James Green-Armytage jarmyta at antioch-college.edu
Fri Apr 2 14:55:02 PST 2004


Forest wrote:
>If you look up the recent thread on the neural network approach to
>democracy, you will see that not all list members subscribe to your
>transitive preference axiom.
>It's perfectly possible for a brain to be wired or programmed by genetics
>or experience so that someone prefers red to green, green to blue, and
>blue to red.  To over simplify, suppose that two thirds of your neurons
>prefer red to green, a different two thirds of your neurons prefer green
>to blue, and yet a different two thirds of your neurons prefer blue to
>red.
>Human individuals are composites, not atoms.

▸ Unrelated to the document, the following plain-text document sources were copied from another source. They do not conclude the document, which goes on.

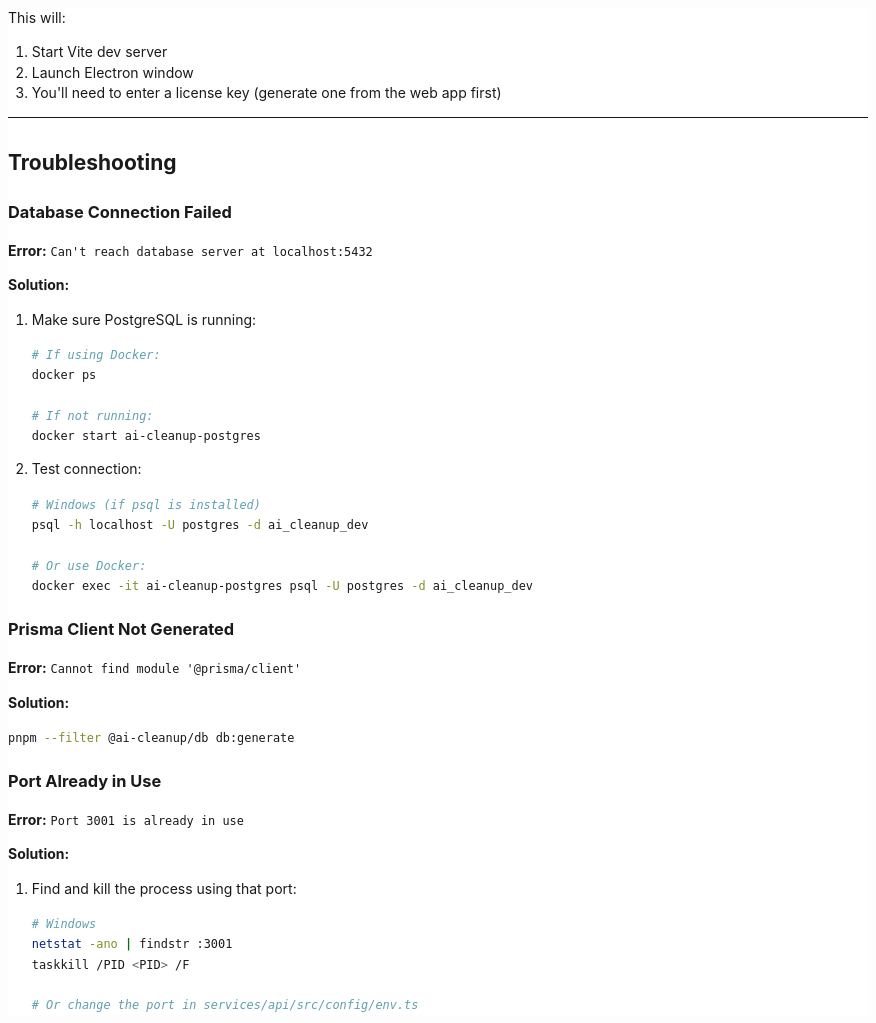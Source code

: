 This will:
1. Start Vite dev server
2. Launch Electron window
3. You'll need to enter a license key (generate one from the web app first)

---

## Troubleshooting

### Database Connection Failed

**Error:** `Can't reach database server at localhost:5432`

**Solution:**
1. Make sure PostgreSQL is running:
   ```bash
   # If using Docker:
   docker ps
   
   # If not running:
   docker start ai-cleanup-postgres
   ```

2. Test connection:
   ```bash
   # Windows (if psql is installed)
   psql -h localhost -U postgres -d ai_cleanup_dev
   
   # Or use Docker:
   docker exec -it ai-cleanup-postgres psql -U postgres -d ai_cleanup_dev
   ```

### Prisma Client Not Generated

**Error:** `Cannot find module '@prisma/client'`

**Solution:**
```bash
pnpm --filter @ai-cleanup/db db:generate
```

### Port Already in Use

**Error:** `Port 3001 is already in use`

**Solution:**
1. Find and kill the process using that port:
   ```bash
   # Windows
   netstat -ano | findstr :3001
   taskkill /PID <PID> /F
   
   # Or change the port in services/api/src/config/env.ts
   ```
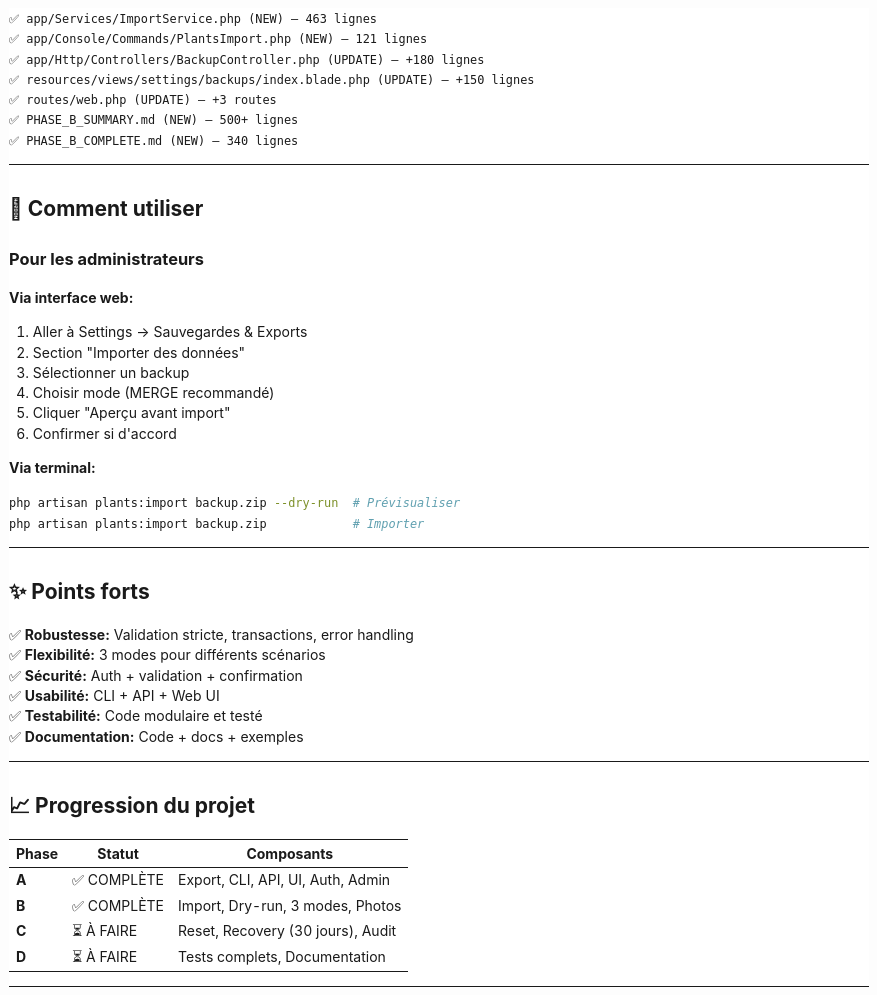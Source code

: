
 ```
✅ app/Services/ImportService.php (NEW) — 463 lignes
✅ app/Console/Commands/PlantsImport.php (NEW) — 121 lignes
✅ app/Http/Controllers/BackupController.php (UPDATE) — +180 lignes
✅ resources/views/settings/backups/index.blade.php (UPDATE) — +150 lignes
✅ routes/web.php (UPDATE) — +3 routes
✅ PHASE_B_SUMMARY.md (NEW) — 500+ lignes
✅ PHASE_B_COMPLETE.md (NEW) — 340 lignes
```

---

## 🚀 Comment utiliser

### Pour les administrateurs

**Via interface web:**
1. Aller à Settings → Sauvegardes & Exports
2. Section "Importer des données"
3. Sélectionner un backup
4. Choisir mode (MERGE recommandé)
5. Cliquer "Aperçu avant import"
6. Confirmer si d'accord

**Via terminal:**
```bash
php artisan plants:import backup.zip --dry-run  # Prévisualiser
php artisan plants:import backup.zip            # Importer
```

---

## ✨ Points forts

✅ **Robustesse:** Validation stricte, transactions, error handling  
✅ **Flexibilité:** 3 modes pour différents scénarios  
✅ **Sécurité:** Auth + validation + confirmation  
✅ **Usabilité:** CLI + API + Web UI  
✅ **Testabilité:** Code modulaire et testé  
✅ **Documentation:** Code + docs + exemples  

---

## 📈 Progression du projet

| Phase | Statut | Composants |
|-------|--------|-----------|
| **A** | ✅ COMPLÈTE | Export, CLI, API, UI, Auth, Admin |
| **B** | ✅ COMPLÈTE | Import, Dry-run, 3 modes, Photos |
| **C** | ⏳ À FAIRE | Reset, Recovery (30 jours), Audit |
| **D** | ⏳ À FAIRE | Tests complets, Documentation |

---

>Your axiom might be a useful approximation to reality, but like most
>axioms, it isn't an absolute truth.

I reply:
	Agreed. But basically there is no reason for a voting system to
accommodate people with intransitive preferences, since a person
expressing such preferences is either very poorly informed and forgetful
or strategically motivated. If anyone really takes the time to think about
their preferences between a set of options, they can be expected to come
up with a transitive ranking. So yes, it is an axiom which we should
accept for the purpose of voting methods design.